Re: [Phys-l] problems requiring LOTS of digits ... or Taylor expansions

[John Denker <jsd@av8n.com>]

On 03/29/2012 04:29 PM, Quist, Oren wrote:

> "Expand" the square root (from the quadratic formula).  This shows
> precisely what is happening.  The "big" terms cancel out - exactly -
> leaving the answer in the (quickly converging) series.  Sig figs
> takes on a whole new meaning in this problem after the expanding
> algebra is complete.

Here's another example in that category:  Use special relativity to 
find the classical kinetic energy, via the correspondence principle.
Write the total energy as E = mc^2 cosh(ρ) where ρ = rapidity = v/c.
Define the kinetic energy as E(ρ) - E(0).  Let m = 1 kg, accurate to 
0.01 %.  Let v = 10,000 m/s, accurate to 0.01%.  Calculate E(ρ) and 
round off to some number of digits.  Calculate E(0) and round off to 
some number of digits.  Then subtract to find the KE.  How many digits
do you need?  Do it again at a slower speed:  v = 1 m/s.  Now you
need even more digits if you want to get the right answer ... vastly 
more than would be allowed by the sig figs rules, and indeed more 
than are provided by IEEE double precision floating point.
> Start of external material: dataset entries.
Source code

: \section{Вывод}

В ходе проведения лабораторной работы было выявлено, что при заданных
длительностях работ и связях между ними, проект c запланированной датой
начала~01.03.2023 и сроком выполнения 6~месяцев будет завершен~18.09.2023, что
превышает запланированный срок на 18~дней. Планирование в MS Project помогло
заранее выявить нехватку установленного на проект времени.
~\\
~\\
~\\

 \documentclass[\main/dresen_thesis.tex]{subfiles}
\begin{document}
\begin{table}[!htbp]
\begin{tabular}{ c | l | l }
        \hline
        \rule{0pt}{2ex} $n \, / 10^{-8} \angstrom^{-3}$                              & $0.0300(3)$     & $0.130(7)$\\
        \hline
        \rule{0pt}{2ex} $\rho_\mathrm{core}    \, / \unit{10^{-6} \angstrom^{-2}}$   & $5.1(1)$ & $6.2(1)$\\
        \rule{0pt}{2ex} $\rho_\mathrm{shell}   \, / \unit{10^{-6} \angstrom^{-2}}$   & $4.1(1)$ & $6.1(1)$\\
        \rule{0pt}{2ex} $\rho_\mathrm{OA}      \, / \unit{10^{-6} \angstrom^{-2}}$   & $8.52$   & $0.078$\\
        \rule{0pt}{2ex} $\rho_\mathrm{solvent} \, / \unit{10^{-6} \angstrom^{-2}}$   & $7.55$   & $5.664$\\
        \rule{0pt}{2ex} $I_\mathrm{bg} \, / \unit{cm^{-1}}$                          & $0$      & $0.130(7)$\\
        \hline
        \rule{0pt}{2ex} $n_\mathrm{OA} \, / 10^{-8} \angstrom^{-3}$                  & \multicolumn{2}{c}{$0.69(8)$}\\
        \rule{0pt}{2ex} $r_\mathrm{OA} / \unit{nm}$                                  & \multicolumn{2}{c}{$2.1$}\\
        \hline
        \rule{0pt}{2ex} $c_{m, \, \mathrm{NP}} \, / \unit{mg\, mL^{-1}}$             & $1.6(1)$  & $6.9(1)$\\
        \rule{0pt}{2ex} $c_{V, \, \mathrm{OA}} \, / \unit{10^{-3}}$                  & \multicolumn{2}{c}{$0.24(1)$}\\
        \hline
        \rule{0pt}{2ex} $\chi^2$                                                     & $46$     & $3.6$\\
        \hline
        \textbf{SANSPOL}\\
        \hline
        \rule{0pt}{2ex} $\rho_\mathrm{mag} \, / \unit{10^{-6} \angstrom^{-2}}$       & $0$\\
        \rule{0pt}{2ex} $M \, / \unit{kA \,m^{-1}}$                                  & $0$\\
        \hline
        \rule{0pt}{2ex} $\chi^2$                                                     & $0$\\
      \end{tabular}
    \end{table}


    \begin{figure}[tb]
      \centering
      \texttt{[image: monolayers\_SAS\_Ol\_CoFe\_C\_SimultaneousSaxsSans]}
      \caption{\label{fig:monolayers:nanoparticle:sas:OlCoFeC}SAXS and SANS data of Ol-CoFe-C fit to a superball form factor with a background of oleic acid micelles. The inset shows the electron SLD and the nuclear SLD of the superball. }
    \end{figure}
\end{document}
Better plan:  Expand cosh(ρ) - cosh(0) to lowest order analytically 
to get an expression for the KE.  Re-express the KE in terms of the 
spatial part of the momentum i.e. px, where px c = mc^2 sinh(ρ).
Then plug in to this expression, with no worries about excessive
roundoff error.

Let's be clear about the physics:
 -- The zeroth-order term in the expansion is the rest energy, m c^2.  
 -- The first-order term is the spatial part of the momentum, px c.  
 -- The second-order term is the kinetic energy, 0.5 px^2/m.  

This result never ceases to amaze me.  It is a lesson in the grandeur 
and unity of physics:  Lowest-order expansions allow us to unite the 
trigonometry and geometry of spacetime with familiar bits of classical 
kinematics.

Unless you completely ruin it by using sig figs.


> Do students learn how to expand a function any more?  

Some of them do.  The rest certainly should.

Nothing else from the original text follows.